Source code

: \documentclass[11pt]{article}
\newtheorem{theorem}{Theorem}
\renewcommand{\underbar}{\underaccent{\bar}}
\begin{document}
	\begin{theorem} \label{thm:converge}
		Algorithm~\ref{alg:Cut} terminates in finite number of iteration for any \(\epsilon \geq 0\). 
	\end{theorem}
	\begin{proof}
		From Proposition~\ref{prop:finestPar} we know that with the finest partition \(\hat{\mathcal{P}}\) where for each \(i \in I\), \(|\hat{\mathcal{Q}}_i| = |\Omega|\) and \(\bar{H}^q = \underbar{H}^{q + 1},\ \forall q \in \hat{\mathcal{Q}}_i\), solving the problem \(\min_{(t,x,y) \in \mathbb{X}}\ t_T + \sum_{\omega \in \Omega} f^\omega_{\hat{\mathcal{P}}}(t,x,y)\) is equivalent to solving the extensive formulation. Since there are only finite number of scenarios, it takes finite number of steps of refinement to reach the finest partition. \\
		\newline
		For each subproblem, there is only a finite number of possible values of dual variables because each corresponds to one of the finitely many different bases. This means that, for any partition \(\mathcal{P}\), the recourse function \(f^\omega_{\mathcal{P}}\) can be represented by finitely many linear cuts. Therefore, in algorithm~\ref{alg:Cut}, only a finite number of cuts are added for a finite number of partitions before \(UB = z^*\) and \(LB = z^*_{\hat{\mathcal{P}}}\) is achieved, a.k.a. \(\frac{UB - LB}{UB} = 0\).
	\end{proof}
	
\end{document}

## Your task
Every line of the records that includes the word "each" should be gathered.

## Answer box
		From Proposition~\ref{prop:finestPar} we know that with the finest partition \(\hat{\mathcal{P}}\) where for each \(i \in I\), \(|\hat{\mathcal{Q}}_i| = |\Omega|\) and \(\bar{H}^q = \underbar{H}^{q + 1},\ \forall q \in \hat{\mathcal{Q}}_i\), solving the problem \(\min_{(t,x,y) \in \mathbb{X}}\ t_T + \sum_{\omega \in \Omega} f^\omega_{\hat{\mathcal{P}}}(t,x,y)\) is equivalent to solving the extensive formulation. Since there are only finite number of scenarios, it takes finite number of steps of refinement to reach the finest partition. \\
		For each subproblem, there is only a finite number of possible values of dual variables because each corresponds to one of the finitely many different bases. This means that, for any partition \(\mathcal{P}\), the recourse function \(f^\omega_{\mathcal{P}}\) can be represented by finitely many linear cuts. Therefore, in algorithm~\ref{alg:Cut}, only a finite number of cuts are added for a finite number of partitions before \(UB = z^*\) and \(LB = z^*_{\hat{\mathcal{P}}}\) is achieved, a.k.a. \(\frac{UB - LB}{UB} = 0\).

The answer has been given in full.